This section related only to the testimony so taken down by the court reporter. Hughes v. State, 59 Ga. App. 885, 2 S.E.2d 513 (1939).
This section did not apply to guilty pleas. Jones v. Lee, 244 Ga. 837, 262 S.E.2d 130 (1979).
- There is no clear legal duty to file the transcript of a habeas corpus hearing within a particular period of time, but the court should exercise sound discretion in inquiring into the cause for the delay in transcription and so base the court's decision for or against dismissal of complaint seeking mandamus. Everett v. Rewis, 244 Ga. 427, 260 S.E.2d 336 (1979).
- Construing Ga. L. 1965, p. 18, § 10 (see O.C.G.A. § 5-6-41) with former Code 1933, § 27-2401 (see O.C.G.A. § 17-8-5), it would appear that in a felony case all testimony and proceedings in the case must be reported, except the argument of counsel. Graham v. State, 153 Ga. App. 658, 266 S.E.2d 316, rev'd on other grounds, 246 Ga. 341, 271 S.E.2d 627 (1980).

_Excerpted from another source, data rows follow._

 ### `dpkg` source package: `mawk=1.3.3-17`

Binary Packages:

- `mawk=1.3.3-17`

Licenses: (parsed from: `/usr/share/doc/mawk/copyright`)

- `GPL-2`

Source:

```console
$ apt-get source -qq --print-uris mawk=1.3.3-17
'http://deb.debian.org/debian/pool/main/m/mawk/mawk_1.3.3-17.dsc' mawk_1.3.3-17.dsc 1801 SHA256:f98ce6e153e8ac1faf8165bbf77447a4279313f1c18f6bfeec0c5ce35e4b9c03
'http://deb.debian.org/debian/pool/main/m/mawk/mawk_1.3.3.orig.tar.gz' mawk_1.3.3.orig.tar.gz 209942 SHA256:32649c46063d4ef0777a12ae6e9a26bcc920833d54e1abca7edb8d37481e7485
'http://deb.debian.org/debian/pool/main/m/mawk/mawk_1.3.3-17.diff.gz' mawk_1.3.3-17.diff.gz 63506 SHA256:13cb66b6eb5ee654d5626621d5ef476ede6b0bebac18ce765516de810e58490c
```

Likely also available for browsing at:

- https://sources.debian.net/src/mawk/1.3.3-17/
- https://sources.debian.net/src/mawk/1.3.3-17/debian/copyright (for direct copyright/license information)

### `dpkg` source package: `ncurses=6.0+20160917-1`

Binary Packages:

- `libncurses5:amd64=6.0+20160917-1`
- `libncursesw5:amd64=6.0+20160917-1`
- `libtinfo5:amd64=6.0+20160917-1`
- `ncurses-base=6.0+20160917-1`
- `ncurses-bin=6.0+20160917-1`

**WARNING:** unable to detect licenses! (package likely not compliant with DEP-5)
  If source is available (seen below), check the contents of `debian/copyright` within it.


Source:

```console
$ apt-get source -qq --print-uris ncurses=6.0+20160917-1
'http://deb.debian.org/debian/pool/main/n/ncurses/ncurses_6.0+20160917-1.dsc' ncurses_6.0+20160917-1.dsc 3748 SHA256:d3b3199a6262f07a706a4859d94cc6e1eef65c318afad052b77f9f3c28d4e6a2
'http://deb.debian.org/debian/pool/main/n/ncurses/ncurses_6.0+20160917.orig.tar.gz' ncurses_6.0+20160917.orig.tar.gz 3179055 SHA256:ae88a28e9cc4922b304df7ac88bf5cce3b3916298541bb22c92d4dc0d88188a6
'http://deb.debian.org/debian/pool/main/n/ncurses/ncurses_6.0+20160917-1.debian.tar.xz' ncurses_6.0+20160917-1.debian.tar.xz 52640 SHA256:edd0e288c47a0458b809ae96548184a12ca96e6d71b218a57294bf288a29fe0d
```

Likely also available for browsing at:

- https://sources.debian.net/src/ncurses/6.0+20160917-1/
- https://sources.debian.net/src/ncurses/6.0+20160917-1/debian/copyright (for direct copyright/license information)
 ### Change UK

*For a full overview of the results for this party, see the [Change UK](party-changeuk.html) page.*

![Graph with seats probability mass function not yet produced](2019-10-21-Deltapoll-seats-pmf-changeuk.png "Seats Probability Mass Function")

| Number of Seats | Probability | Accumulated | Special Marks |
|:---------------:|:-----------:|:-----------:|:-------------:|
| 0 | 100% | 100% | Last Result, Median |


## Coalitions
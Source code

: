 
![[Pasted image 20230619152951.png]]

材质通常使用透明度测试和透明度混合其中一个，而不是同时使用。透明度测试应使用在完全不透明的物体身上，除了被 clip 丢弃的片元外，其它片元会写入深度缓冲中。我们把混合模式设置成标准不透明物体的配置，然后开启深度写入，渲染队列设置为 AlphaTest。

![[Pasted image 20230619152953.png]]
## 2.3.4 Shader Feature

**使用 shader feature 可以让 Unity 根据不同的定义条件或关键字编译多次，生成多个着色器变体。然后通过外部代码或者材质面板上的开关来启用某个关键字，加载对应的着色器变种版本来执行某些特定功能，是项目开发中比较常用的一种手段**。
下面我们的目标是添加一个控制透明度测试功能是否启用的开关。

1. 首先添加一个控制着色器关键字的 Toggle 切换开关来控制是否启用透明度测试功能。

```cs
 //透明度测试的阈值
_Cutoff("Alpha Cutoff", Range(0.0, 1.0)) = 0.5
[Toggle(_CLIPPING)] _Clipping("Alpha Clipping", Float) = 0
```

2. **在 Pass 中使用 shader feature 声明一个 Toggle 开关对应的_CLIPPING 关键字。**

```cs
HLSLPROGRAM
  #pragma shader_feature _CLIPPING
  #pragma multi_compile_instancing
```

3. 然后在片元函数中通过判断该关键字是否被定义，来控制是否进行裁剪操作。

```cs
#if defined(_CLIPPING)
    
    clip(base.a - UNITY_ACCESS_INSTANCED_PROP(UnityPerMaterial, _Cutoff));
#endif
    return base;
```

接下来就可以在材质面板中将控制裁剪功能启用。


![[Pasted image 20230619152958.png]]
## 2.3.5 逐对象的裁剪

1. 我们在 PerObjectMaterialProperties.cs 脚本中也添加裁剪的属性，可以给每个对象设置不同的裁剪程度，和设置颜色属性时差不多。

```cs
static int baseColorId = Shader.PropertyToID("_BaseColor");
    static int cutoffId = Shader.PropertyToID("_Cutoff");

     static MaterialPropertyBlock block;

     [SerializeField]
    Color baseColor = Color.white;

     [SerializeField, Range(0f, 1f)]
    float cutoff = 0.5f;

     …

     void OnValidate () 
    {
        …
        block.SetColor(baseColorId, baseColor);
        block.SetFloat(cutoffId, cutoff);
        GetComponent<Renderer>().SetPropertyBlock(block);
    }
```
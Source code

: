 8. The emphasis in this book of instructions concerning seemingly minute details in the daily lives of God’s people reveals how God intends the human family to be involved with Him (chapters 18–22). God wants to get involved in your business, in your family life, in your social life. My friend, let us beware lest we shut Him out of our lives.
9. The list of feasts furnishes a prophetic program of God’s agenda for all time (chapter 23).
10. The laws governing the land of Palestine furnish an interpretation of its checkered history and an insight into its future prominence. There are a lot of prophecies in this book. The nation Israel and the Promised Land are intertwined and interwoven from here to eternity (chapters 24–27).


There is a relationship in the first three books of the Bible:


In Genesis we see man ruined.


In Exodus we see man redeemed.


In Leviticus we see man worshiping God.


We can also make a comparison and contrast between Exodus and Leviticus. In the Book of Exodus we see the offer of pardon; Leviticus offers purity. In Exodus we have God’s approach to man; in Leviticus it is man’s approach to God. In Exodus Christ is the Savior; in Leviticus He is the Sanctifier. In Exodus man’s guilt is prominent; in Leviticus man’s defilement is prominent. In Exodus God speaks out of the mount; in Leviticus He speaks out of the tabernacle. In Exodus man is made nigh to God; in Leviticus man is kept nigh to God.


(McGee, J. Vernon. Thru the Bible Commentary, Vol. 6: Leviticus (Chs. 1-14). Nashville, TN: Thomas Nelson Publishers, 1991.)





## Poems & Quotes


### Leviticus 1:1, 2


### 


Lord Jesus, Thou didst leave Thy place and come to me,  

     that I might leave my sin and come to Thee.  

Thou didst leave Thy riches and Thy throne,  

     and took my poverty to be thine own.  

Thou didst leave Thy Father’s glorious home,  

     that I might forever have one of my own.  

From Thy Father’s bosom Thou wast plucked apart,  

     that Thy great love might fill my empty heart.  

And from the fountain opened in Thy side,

- When the transcript does not fully disclose what transpired at trial, it is the duty of the complaining party to have the record completed pursuant to O.C.G.A. § 5-6-41. Mapp v. State, 204 Ga. App. 647, 420 S.E.2d 615 (1992).
Supreme court could not review the defendant's claim that the trial court set pretrial bond in an excessive and unreasonable amount because the defendant failed to have the record completed pursuant to O.C.G.A. § 5-6-41; testimony at the hearing on the motion for new trial was not a sufficient substitute for a transcript, and without a transcript of the bond hearing or a statutorily authorized substitute, the supreme court had to assume that the trial court's judgment was correct. Glass v. State, 289 Ga. 542, 712 S.E.2d 851 (2011).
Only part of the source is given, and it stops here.